Trigger restarts of ECS instances with high CPU utilization based on alerts - CloudOps Orchestration Service

This topic describes how to use the alerting feature of CloudOps Orchestration Service (OOS) to automatically restart the Elastic Compute Service (ECS) instances with high CPU utilization.

Background information

If the CPU utilization of an ECS instance is high due to known or unknown reasons, the status of applications on the instance is often affected, and the operation of applications is slow or stuck. In this case, you can restart the instance to quickly restore the CPU utilization to a lower level and prevent applications from being affected. In this scenario, you can use the alerting feature of OOS to automatically restart instances with high CPU utilization to achieve unattended recovery.

Procedure

Log on to the OOS console.
In the left-side navigation pane, choose Automated Task > Alert and Event O&M and click Create.
Go to the Trigger Rule section. Select ECS from the Service drop-down list and configure the Rule Description parameter. In this example, CPU Utilization/cpu_total is selected and the threshold is set to 80%. This way, if the CPU utilization of an ECS instance is greater than 80%, the ECS instance is restarted. The default value of the Mute Period parameter is 5Minutes, which specifies that an ECS instance is restarted only once every 5 minutes even if the metric value exceeds the alert threshold several times.
Select one or more instances whose CPU utilization you want to monitor for the Resources Alerted parameter.
In the Select Template section, select Public Template from the drop-down list next to the search box, and select the ACS-ECS-BulkyRebootInstances template.
In the Configure Template Parameters section, configure the parameters as required. Select Extract Value from Message Body for Template Parameters.
Use the default settings for the RegionId, TargetInstance and RateControl parameters.
Create a Resource Access Management (RAM) role for OOS as the source of the permissions, and select the RAM role from the Permissions drop-down list. For more information, see Use RAM to grant permissions to OOS. The following code shows the policy that is required to execute the template.
```
{
  "Version": "1",
  "Statement": [
    {
      "Action": [
        "ecs:RebootInstance",
        "ecs:DescribeInstances"
      ],
      "Resource": "*",
      "Effect": "Allow"
    }
  ]
}
```
After the configuration is complete, click Create.

Check the result

In this example, you can use the stress testing tool stress-ng to simulate high CPU utilization.
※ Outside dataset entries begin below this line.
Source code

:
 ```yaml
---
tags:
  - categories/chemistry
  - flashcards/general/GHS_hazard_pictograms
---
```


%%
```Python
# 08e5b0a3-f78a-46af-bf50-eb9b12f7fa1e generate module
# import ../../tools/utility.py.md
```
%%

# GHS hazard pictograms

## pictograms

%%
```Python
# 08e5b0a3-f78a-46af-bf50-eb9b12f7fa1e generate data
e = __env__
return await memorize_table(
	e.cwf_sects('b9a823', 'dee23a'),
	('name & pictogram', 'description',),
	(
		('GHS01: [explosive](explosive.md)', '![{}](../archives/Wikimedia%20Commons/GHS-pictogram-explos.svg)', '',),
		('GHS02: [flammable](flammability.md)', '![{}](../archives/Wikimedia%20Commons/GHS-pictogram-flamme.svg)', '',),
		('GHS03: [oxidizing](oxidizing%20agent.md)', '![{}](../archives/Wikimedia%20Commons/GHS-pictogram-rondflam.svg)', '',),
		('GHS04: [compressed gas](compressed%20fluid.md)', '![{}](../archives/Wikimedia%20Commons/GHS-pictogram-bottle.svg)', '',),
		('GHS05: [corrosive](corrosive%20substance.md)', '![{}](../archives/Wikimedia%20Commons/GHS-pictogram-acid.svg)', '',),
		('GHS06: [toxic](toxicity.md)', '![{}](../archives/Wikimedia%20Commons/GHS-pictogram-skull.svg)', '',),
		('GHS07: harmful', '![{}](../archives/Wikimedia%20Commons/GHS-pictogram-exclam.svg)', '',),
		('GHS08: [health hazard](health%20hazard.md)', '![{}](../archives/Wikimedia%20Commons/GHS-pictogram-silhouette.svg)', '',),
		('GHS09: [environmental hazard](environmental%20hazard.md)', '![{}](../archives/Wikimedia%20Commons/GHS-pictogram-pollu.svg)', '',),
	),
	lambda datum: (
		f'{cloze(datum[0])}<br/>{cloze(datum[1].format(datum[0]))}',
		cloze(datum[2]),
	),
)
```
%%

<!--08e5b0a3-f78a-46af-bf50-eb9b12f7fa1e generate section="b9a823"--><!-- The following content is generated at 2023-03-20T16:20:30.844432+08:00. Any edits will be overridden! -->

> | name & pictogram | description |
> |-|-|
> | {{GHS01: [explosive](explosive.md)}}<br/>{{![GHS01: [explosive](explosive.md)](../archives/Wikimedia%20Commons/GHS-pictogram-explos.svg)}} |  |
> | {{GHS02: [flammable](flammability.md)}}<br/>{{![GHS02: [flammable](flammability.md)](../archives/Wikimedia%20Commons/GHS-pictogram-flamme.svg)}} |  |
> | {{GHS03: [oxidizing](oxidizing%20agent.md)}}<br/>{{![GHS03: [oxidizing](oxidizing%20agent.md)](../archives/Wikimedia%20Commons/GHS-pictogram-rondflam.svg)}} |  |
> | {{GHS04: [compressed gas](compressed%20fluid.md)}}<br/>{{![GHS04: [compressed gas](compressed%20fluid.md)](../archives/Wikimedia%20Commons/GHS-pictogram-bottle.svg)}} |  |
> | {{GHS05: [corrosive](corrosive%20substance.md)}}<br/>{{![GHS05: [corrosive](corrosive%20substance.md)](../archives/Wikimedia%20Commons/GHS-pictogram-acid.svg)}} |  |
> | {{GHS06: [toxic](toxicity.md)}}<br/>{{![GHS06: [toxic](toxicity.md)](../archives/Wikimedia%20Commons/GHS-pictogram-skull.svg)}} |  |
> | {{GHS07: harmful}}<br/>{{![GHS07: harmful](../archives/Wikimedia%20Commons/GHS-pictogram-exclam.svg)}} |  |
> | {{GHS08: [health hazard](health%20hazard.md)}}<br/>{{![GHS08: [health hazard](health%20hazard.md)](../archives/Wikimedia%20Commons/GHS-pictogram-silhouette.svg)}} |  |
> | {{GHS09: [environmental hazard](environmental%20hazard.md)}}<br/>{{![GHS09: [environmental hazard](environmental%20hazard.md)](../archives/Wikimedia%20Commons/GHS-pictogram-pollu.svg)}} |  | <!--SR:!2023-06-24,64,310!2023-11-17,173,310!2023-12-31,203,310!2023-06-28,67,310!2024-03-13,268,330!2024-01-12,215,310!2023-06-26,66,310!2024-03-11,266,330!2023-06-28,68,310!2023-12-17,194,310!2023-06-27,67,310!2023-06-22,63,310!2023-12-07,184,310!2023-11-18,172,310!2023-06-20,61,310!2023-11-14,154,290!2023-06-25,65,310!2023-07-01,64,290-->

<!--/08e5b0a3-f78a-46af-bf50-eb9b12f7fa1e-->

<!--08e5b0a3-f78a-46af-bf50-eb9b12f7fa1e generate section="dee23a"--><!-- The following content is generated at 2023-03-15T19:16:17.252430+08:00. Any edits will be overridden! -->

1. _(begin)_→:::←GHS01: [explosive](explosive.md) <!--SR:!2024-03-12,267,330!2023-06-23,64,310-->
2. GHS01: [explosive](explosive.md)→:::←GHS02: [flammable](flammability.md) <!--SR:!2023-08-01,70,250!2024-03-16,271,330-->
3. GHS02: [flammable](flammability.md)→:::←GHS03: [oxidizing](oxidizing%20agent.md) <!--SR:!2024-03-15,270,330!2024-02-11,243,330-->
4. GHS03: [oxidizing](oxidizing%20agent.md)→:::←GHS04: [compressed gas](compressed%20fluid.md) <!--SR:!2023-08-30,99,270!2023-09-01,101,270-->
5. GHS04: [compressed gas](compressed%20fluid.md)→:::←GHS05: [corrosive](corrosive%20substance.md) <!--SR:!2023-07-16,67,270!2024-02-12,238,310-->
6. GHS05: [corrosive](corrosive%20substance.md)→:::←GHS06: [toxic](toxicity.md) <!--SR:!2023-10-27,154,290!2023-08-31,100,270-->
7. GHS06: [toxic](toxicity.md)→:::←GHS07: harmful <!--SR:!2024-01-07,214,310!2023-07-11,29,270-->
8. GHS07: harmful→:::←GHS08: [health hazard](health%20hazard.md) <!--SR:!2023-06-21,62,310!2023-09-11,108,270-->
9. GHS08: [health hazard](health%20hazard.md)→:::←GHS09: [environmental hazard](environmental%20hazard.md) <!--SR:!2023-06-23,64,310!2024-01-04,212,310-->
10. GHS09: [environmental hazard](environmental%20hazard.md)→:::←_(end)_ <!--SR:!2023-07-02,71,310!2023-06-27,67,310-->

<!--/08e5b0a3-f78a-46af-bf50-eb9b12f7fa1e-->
Connect to the monitored ECS instance.

Install stress-ng.

# AliyunLinux/CentOS/RHEL
yum install stress-ng -y

# Ubuntu/Debian
apt-get install stress-ng -y

Run the stress-ng command to simulate CPU utilization.
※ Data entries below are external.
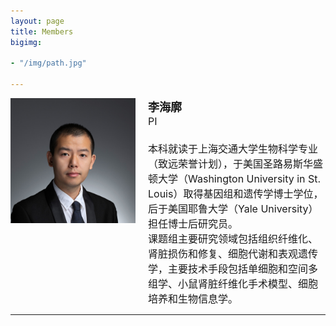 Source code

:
 ```yaml
---
layout: page
title: Members
bigimg:

- "/img/path.jpg"

---
```



<div style="display: flex; align-items: flex-start; font-size: 18px;">
  <div style="flex-shrink: 0; margin-right: 20px;">
    <img src="/img/peopleimg/haikuoli.jpg" style="width: 100%; max-width: 200px;" />
  </div>
  <div style="flex-grow: 1;">
    <strong>李海廓</strong><br>
    <span style="font-size: 16px;">
      PI<br><br>
      本科就读于上海交通大学生物科学专业（致远荣誉计划），于美国圣路易斯华盛顿大学（Washington University in St. Louis）取得基因组和遗传学博士学位，后于美国耶鲁大学（Yale University）担任博士后研究员。<br>
      课题组主要研究领域包括组织纤维化、肾脏损伤和修复、细胞代谢和表观遗传学，主要技术手段包括单细胞和空间多组学、小鼠肾脏纤维化手术模型、细胞培养和生物信息学。
    </span>
  </div>
</div>

<hr>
# When you run the stress-ng command, you can configure the parameters based on your stress testing requirements. 
# In this example, stress-ng is used to perform a stress test on two CPU cores. The CPU load is set to 85% and stops after 5 minutes. 
stress-ng --cpu 2 --cpu-load 85 --timeout 5m

After about 1 minute of stress testing, an alert is triggered, and the ECS instance that runs the command is restarted. After the restart, the CPU utilization of the ECS instance decreases.